Losing the battle, winning the war
The latest UK figures show a 4% year-on-year increase in total fraud offences referred to the National Fraud Intelligence Bureau (NFIB) for the year ending June 2020. But there was a much bigger jump in cyber-related fraud, with a 34% increase in hacking incidents and 22% increase in computer viruses and malware in the same period.
This is because the same tools that are helping insurers to stamp out fraud are also being exploited by the criminals themselves, explains Melissa Townsley-Solis, co-founder and CEO of fraud detection firm GIACT.
"With so much personally identifiable information (PII) available online and through the Dark Web, it is easier than ever to create complex identities using a real person's PII, a completely fabricated identity, or an identity that combines real and fictitious PII,” she says.
“These identities are often leveraged to takeover an account or create a new account with the goal of extracting funds, goods and/or services.”
Two factors have driven the recent spike in fraud events, according to Townsley-Solis: an accelerated movement towards digital accounts and payments (which was in part fuelled by the Covid-19 pandemic) and the establishment of well-organised, well-funded fraud rings.

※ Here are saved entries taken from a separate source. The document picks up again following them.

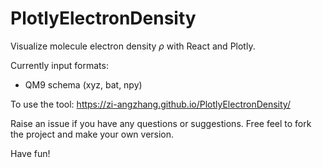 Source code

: # PlotlyElectronDensity

Visualize molecule electron density $\rho$ with React and Plotly.

Currently input formats:

- QM9 schema (xyz, bat, npy)


To use the tool: https://zi-angzhang.github.io/PlotlyElectronDensity/

Raise an issue if you have any questions or suggestions. Free feel to fork the project and make your own version.

Have fun!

"The convergence of these two trends, as well as the continued reliance on passwords to protect sensitive financial information, has allowed financial crime to flourish,” she continues.
“The pandemic has also allowed fraud operators to take advantage of companies as they rely more on digital platforms, especially businesses that may not have been as prepared as they needed to be to handle a new way of conducting business digitally."
Social engineering and business email compromise is one way in which malicious actors are seeking to defraud businesses. By using social engineering, they able to convince their victims to carry out financial transactions, diverting money straight into the criminals' bank accounts.
"Social engineering and business email compromise should be a big concern," says Townsley-Solis. "For fraudsters, it has become big business, with well-organised fraud operations popping up across the globe. In fact, the FBI reports that business email compromise is responsible for nearly $2bn in losses a year."
Social engineering tactics have also become extremely advanced. Not only are fraudsters able to map out the organisational structure of a business in order to mimic the email of an executive with transactional authority, or the email of a vendor with a regular payment relationship, but they also go as far as to use voice ‘deep fakes’ of a CEO, for example, to socially engineer employees to misdirect funds.
"The key to mitigating the risk of businesses email compromise includes educating employees on how to spot attempts, adding external email warnings, and, most importantly, applying a robust account validation process," she says.